Una lunga militanza politica che gli è valsa un lungo elenco di incarichi: da quelli in Forza Italia, a quelli alla Fira, dal Parco Majella, al Ciapi, alla Comunità montana Sirentina. Sette anni (dal 2000 al 2007) di rimborsi e gettoni per un totale di quasi 140mila euro che Donato Di Cesare, dipendente dell’Agenzia delle Entrate, non avrebbe potuto ricevere.

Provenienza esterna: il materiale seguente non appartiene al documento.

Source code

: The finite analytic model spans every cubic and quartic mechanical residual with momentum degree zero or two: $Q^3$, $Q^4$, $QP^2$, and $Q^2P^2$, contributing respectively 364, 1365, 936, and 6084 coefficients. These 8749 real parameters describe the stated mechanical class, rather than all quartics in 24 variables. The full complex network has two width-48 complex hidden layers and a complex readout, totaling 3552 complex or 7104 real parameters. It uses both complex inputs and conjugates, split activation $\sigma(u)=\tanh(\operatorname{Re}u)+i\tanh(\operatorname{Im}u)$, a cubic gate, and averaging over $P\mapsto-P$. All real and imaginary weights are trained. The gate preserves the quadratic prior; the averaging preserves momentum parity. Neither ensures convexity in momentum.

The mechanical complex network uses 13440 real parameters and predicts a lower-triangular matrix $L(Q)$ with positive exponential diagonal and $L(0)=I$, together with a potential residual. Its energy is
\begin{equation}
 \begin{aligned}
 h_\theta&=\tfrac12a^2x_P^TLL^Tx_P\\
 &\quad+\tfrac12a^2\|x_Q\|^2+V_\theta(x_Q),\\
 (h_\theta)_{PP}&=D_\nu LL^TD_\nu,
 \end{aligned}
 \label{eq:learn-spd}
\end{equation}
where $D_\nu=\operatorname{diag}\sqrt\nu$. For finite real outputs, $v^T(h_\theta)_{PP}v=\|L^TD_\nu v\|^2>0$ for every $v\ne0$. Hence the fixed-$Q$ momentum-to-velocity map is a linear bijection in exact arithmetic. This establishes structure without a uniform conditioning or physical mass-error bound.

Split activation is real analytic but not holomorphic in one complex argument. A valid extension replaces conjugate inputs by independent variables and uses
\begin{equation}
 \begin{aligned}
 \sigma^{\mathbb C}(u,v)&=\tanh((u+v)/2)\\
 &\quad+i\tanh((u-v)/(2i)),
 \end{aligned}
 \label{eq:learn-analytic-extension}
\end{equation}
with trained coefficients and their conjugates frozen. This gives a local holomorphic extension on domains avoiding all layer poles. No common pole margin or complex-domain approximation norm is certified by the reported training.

Non senza un’autorizzazione scritta del suo datore di lavoro.
Per questo la Corte dei Conti ha condannato Di Cesare, personaggio di rilievo della politica regionale, già consigliere comunale a Sulmona, al pagamento in favore dell’Agenzia delle Entrate di 41mila e 500 euro, ovvero a quanto percepito negli anni 2005 e 2006 dal Parco nazionale della Majella e dal Ciapi.

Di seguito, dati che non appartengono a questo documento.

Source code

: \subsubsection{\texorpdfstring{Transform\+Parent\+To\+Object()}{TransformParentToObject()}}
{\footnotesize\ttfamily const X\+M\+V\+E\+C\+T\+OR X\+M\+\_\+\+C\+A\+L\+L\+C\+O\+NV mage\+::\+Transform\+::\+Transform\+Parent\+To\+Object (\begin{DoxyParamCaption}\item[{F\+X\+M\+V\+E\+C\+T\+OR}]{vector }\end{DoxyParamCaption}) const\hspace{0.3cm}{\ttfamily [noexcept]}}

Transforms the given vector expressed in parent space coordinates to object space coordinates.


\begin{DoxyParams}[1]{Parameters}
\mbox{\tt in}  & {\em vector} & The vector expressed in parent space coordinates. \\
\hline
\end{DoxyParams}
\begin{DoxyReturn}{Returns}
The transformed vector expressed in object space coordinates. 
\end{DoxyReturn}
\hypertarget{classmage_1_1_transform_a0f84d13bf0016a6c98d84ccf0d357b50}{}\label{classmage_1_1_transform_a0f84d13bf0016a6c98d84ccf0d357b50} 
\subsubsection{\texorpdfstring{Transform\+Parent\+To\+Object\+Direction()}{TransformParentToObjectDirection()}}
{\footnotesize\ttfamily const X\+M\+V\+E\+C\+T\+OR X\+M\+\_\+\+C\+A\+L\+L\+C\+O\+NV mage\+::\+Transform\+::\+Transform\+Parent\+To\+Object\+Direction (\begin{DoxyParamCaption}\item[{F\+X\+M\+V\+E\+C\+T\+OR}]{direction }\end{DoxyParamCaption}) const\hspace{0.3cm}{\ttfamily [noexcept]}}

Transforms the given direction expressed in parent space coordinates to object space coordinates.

A Di Cesare sono stati in sostanza abbonati i soldi ricevuti prima del 2005 perché è stata riconosciuta la prescrizione, interrotta di fatto solo nel 2010 quando l’Agenzia delle Entrate gli ha contestato formalmente che gli incarichi che ricopriva non erano stati autorizzati dalla pubblica amministrazione e per questo, come da legge, non potevano essere oggetto di compenso, in qualsiasi forma (anche sotto forma di rimborso), senza versare all’Agenzia stessa la quota dovuta.

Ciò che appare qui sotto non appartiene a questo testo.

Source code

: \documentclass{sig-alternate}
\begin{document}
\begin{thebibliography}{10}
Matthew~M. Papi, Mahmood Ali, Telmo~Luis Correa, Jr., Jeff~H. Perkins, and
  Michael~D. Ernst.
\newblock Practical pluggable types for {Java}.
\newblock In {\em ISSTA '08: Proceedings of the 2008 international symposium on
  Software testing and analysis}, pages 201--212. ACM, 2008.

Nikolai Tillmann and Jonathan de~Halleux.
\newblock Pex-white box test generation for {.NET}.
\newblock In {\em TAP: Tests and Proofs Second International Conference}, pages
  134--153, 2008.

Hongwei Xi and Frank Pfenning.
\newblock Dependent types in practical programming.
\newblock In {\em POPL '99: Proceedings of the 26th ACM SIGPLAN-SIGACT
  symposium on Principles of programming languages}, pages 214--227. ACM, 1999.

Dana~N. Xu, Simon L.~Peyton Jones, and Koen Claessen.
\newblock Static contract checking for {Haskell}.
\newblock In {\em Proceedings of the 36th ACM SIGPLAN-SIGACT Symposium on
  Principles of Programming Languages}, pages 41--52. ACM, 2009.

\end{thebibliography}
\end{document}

I giudici contabili hanno però riconosciuto la buona fede di Di Cesare che quei soldi li ha sempre dichiarati al fisco e non ha mai cercato di nascondere i suoi incarichi, tuttavia la Corte dei Conti, pur escludendo il dolo, ha ritenuto “la condotta connotata da colpa grave sotto il profilo di una inescusabile e marcata superficialità”, tanto più che “il soggetto – scrivono i giudici, in considerazione evidentemente anche del lavoro svolto da Di Cesare – aveva e doveva avere la piena conoscenza della materia e cognizione delle procedure”.
Ora l’ex coordinatore di Forza Italia, dovrà restituire all’Agenzia delle Entrate quanto “guadagnato” per la sua attività politico-amministrativa, con tanto di interessi, per un gruzzolo che andrà ad alimentare il fondo per la produttività e fondi equivalenti.